I'll leave political reasons to others. From a data-science perspective, though, I'm interested in learning something from this data debacle. The key issue I see is not fully understanding uncertainty when it comes to forecasting elections - a good lesson for anyone who tries to make predictions from data.
Things are pretty straightforward if you just want to measure public opinion: You get a random sample of the population, you ensure as best you can that it's a representative sample, you ask unbiased questions and you do your statistical calculations.
But there's an extra piece when it comes to election forecasting: Measuring overall "public opinion" isn't the same as measuring public opinion among people who are actually going to vote.
So there are two complexities here, not just one. You not only need to make sure your sample properly reflects the public; you also need to make sure your model of "the public" accurately predicts who will turn out and vote. Some people who say they're going to vote may not end up casting a ballot.
Another factor too often ignored: Here in the U.S., people's access to the right to vote is not equal. One study found that minority voters are six times as likely as white voters to have to wait more than an hour to vote. Some people might very well intend to go vote, but were not able (or willing) to wait so long. That guarantees a mismatch between polled likely voters and actual results. How much of an effect this had this year is hard to say. It likely wasn't zero, but I'm not sure you can say that's the full story.
When Brexit polls didn't predict final results, I chalked it up to the difficulty of modeling voter turnout in a one-off referendum (and thus no comparable voter history to help). And in fact, given the complexities of modeling, the polls weren't that far off (a few were within margin of error).
Something seems to be going on.
Nate Silver was harshly criticized by saying he thought there were three equally likely election outcomes: Clinton solid win, Clinton blowout or Trump close win. To many, that sounded like "I'm covering all my bases whatever happens," when other forecasters were sticking their necks out and issuing more solid predictions. But what he was telling people who yearned for a hard number was that there was a lot more uncertainty in this data than many realized.
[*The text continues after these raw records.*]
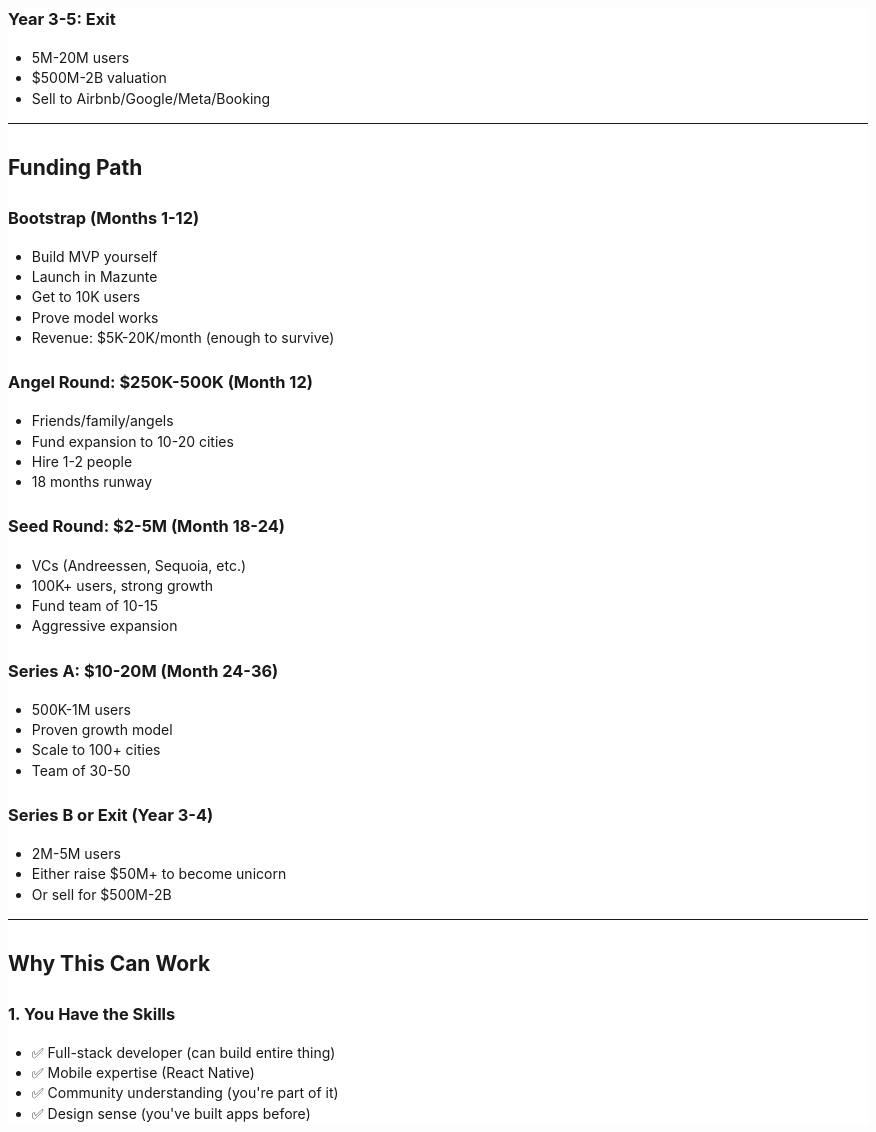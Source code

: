 ### Year 3-5: Exit
- 5M-20M users
- $500M-2B valuation
- Sell to Airbnb/Google/Meta/Booking

---

## Funding Path

### Bootstrap (Months 1-12)
- Build MVP yourself
- Launch in Mazunte
- Get to 10K users
- Prove model works
- Revenue: $5K-20K/month (enough to survive)

### Angel Round: $250K-500K (Month 12)
- Friends/family/angels
- Fund expansion to 10-20 cities
- Hire 1-2 people
- 18 months runway

### Seed Round: $2-5M (Month 18-24)
- VCs (Andreessen, Sequoia, etc.)
- 100K+ users, strong growth
- Fund team of 10-15
- Aggressive expansion

### Series A: $10-20M (Month 24-36)
- 500K-1M users
- Proven growth model
- Scale to 100+ cities
- Team of 30-50

### Series B or Exit (Year 3-4)
- 2M-5M users
- Either raise $50M+ to become unicorn
- Or sell for $500M-2B

---

## Why This Can Work

### 1. You Have the Skills
- ✅ Full-stack developer (can build entire thing)
- ✅ Mobile expertise (React Native)
- ✅ Community understanding (you're part of it)
- ✅ Design sense (you've built apps before)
Was it just a strange election cycle where voter preference was malleable? Or is this systemic?
Mobile-phone-only households, a known polling challenge, add to the complexity of proper sampling, but they're far from the only issue. I think it's becoming more difficult to get accurate samples in part because people who won't talk to pollsters aren't the same as people who will.
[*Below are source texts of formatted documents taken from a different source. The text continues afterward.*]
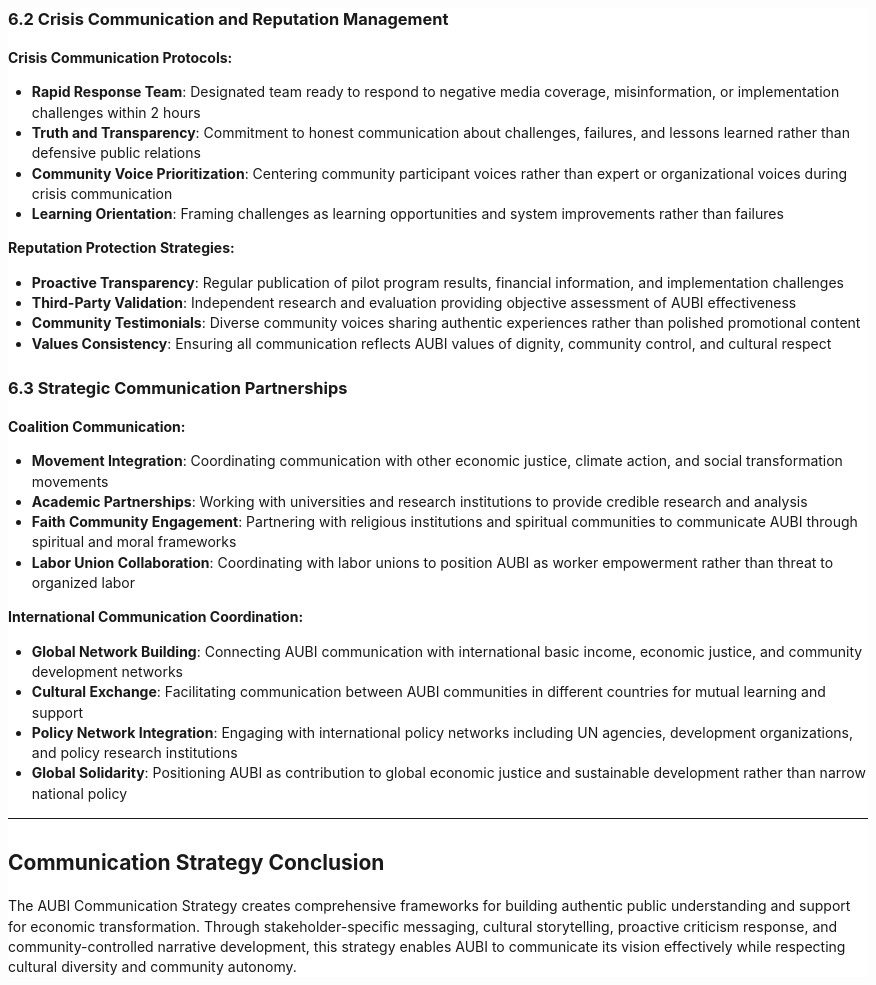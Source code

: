### 6.2 Crisis Communication and Reputation Management

**Crisis Communication Protocols:**
- **Rapid Response Team**: Designated team ready to respond to negative media coverage, misinformation, or implementation challenges within 2 hours
- **Truth and Transparency**: Commitment to honest communication about challenges, failures, and lessons learned rather than defensive public relations
- **Community Voice Prioritization**: Centering community participant voices rather than expert or organizational voices during crisis communication
- **Learning Orientation**: Framing challenges as learning opportunities and system improvements rather than failures

**Reputation Protection Strategies:**
- **Proactive Transparency**: Regular publication of pilot program results, financial information, and implementation challenges
- **Third-Party Validation**: Independent research and evaluation providing objective assessment of AUBI effectiveness
- **Community Testimonials**: Diverse community voices sharing authentic experiences rather than polished promotional content
- **Values Consistency**: Ensuring all communication reflects AUBI values of dignity, community control, and cultural respect

### 6.3 Strategic Communication Partnerships

**Coalition Communication:**
- **Movement Integration**: Coordinating communication with other economic justice, climate action, and social transformation movements
- **Academic Partnerships**: Working with universities and research institutions to provide credible research and analysis
- **Faith Community Engagement**: Partnering with religious institutions and spiritual communities to communicate AUBI through spiritual and moral frameworks
- **Labor Union Collaboration**: Coordinating with labor unions to position AUBI as worker empowerment rather than threat to organized labor

**International Communication Coordination:**
- **Global Network Building**: Connecting AUBI communication with international basic income, economic justice, and community development networks
- **Cultural Exchange**: Facilitating communication between AUBI communities in different countries for mutual learning and support
- **Policy Network Integration**: Engaging with international policy networks including UN agencies, development organizations, and policy research institutions
- **Global Solidarity**: Positioning AUBI as contribution to global economic justice and sustainable development rather than narrow national policy

---

## Communication Strategy Conclusion

The AUBI Communication Strategy creates comprehensive frameworks for building authentic public understanding and support for economic transformation. Through stakeholder-specific messaging, cultural storytelling, proactive criticism response, and community-controlled narrative development, this strategy enables AUBI to communicate its vision effectively while respecting cultural diversity and community autonomy.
We know that some people simply don't want to take polls, whether for political reasons, privacy or they just don't like being bothered. That's fine as long as folks who opt out are roughly the same as the rest. But are they? Not wanting to be interrupted during dinnertime is probably a near-universal trait. But a Fox-News-watching, mainstream-media-hating Trump supporter may be far less likely to chat with a newspaper pollster than an MSNBC-watching Democrat, even if both are 35-year-old college-educated suburban white women. Correcting for race, gender, ethnicity and age isn't going to solve this problem.
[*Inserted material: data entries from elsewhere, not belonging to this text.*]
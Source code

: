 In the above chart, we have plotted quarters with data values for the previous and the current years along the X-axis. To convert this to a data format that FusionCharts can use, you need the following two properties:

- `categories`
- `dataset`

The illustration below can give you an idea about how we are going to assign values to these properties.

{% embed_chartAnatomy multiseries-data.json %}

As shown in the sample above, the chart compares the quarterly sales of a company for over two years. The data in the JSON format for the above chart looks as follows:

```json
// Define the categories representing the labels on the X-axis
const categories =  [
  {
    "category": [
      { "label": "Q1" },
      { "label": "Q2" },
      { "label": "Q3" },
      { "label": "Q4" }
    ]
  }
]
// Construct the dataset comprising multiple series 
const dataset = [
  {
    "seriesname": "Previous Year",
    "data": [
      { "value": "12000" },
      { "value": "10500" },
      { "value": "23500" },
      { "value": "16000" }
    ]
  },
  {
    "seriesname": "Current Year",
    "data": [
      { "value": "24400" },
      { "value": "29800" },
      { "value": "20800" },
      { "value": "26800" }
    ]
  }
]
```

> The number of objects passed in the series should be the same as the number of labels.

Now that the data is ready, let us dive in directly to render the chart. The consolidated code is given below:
One high-profile polling error may just be a fluke, but a string of them makes me considerably less confident in using this data for election forecasts. I'm not arguing "garbage in, garbage out" -- it's not the data's fault if I don't properly understand what it can and cannot tell me. It's more that "this data can't necessarily predict what I want it to, unless I have very good reason to believe polls' turnout models are accurate."